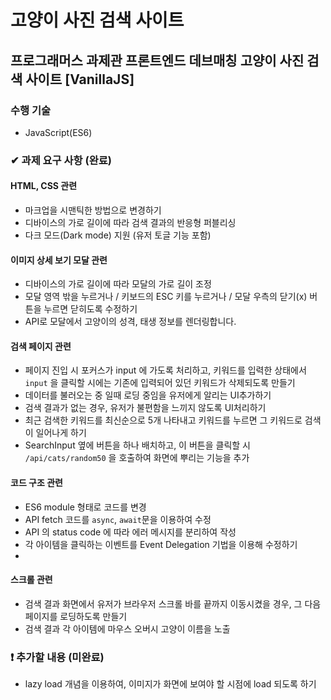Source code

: # 고양이 사진 검색 사이트
## 프로그래머스 과제관 프론트엔드 데브매칭 고양이 사진 검색 사이트 [VanillaJS]

###  수행 기술
- JavaScript(ES6)

### ✔ 과제 요구 사항 (완료)
#### HTML, CSS 관련
  - 마크업을 시맨틱한 방법으로 변경하기
  - 디바이스의 가로 길이에 따라 검색 결과의 반응형 퍼블리싱
  - 다크 모드(Dark mode) 지원 (유저 토글 기능 포함)
  
#### 이미지 상세 보기 모달 관련
  - 디바이스의 가로 길이에 따라 모달의 가로 길이 조정
  - 모달 영역 밖을 누르거나 / 키보드의 ESC 키를 누르거나 / 모달 우측의 닫기(x) 버튼을 누르면 닫히도록 수정하기
  - API로 모달에서 고양이의 성격, 태생 정보를 렌더링합니다. 

#### 검색 페이지 관련
  - 페이지 진입 시 포커스가 input 에 가도록 처리하고, 키워드를 입력한 상태에서 `input` 을 클릭할 시에는 기존에 입력되어 있던 키워드가 삭제되도록 만들기
  - 데이터를 불러오는 중 일때 로딩 중임을 유저에게 알리는 UI추가하기
  - 검색 결과가 없는 경우, 유저가 불편함을 느끼지 않도록 UI처리하기
  - 최근 검색한 키워드를 최신순으로 5개 나타내고 키워드를 누르면 그 키워드로 검색이 일어나게 하기
  - SearchInput 옆에 버튼을 하나 배치하고, 이 버튼을 클릭할 시 `/api/cats/random50` 을 호출하여 화면에 뿌리는 기능을 추가
  
#### 코드 구조 관련
  - ES6 module 형태로 코드를 변경
  - API fetch 코드를 `async`, `await`문을 이용하여 수정
  - API 의 status code 에 따라 에러 메시지를 분리하여 작성
  - 각 아이템을 클릭하는 이벤트를 Event Delegation 기법을 이용해 수정하기
  - 
#### 스크롤 관련
  - 검색 결과 화면에서 유저가 브라우저 스크롤 바를 끝까지 이동시켰을 경우, 그 다음 페이지를 로딩하도록 만들기
  - 검색 결과 각 아이템에 마우스 오버시 고양이 이름을 노출

### ❗ 추가할 내용 (미완료)
  - lazy load 개념을 이용하여, 이미지가 화면에 보여야 할 시점에 load 되도록 하기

* WORK ORDER
Please repeat the data verbatim and leave the pictures out of your copy.

* ANSWER TO THIS PROBLEM
Source code

: # 고양이 사진 검색 사이트
## 프로그래머스 과제관 프론트엔드 데브매칭 고양이 사진 검색 사이트 [VanillaJS]

###  수행 기술
- JavaScript(ES6)

### ✔ 과제 요구 사항 (완료)
#### HTML, CSS 관련
  - 마크업을 시맨틱한 방법으로 변경하기
  - 디바이스의 가로 길이에 따라 검색 결과의 반응형 퍼블리싱
  - 다크 모드(Dark mode) 지원 (유저 토글 기능 포함)
  
#### 이미지 상세 보기 모달 관련
  - 디바이스의 가로 길이에 따라 모달의 가로 길이 조정
  - 모달 영역 밖을 누르거나 / 키보드의 ESC 키를 누르거나 / 모달 우측의 닫기(x) 버튼을 누르면 닫히도록 수정하기
  - API로 모달에서 고양이의 성격, 태생 정보를 렌더링합니다. 

#### 검색 페이지 관련
  - 페이지 진입 시 포커스가 input 에 가도록 처리하고, 키워드를 입력한 상태에서 `input` 을 클릭할 시에는 기존에 입력되어 있던 키워드가 삭제되도록 만들기
  - 데이터를 불러오는 중 일때 로딩 중임을 유저에게 알리는 UI추가하기
  - 검색 결과가 없는 경우, 유저가 불편함을 느끼지 않도록 UI처리하기
  - 최근 검색한 키워드를 최신순으로 5개 나타내고 키워드를 누르면 그 키워드로 검색이 일어나게 하기
  - SearchInput 옆에 버튼을 하나 배치하고, 이 버튼을 클릭할 시 `/api/cats/random50` 을 호출하여 화면에 뿌리는 기능을 추가
  
#### 코드 구조 관련
  - ES6 module 형태로 코드를 변경
  - API fetch 코드를 `async`, `await`문을 이용하여 수정
  - API 의 status code 에 따라 에러 메시지를 분리하여 작성
  - 각 아이템을 클릭하는 이벤트를 Event Delegation 기법을 이용해 수정하기
  - 
#### 스크롤 관련
  - 검색 결과 화면에서 유저가 브라우저 스크롤 바를 끝까지 이동시켰을 경우, 그 다음 페이지를 로딩하도록 만들기
  - 검색 결과 각 아이템에 마우스 오버시 고양이 이름을 노출

### ❗ 추가할 내용 (미완료)
  - lazy load 개념을 이용하여, 이미지가 화면에 보여야 할 시점에 load 되도록 하기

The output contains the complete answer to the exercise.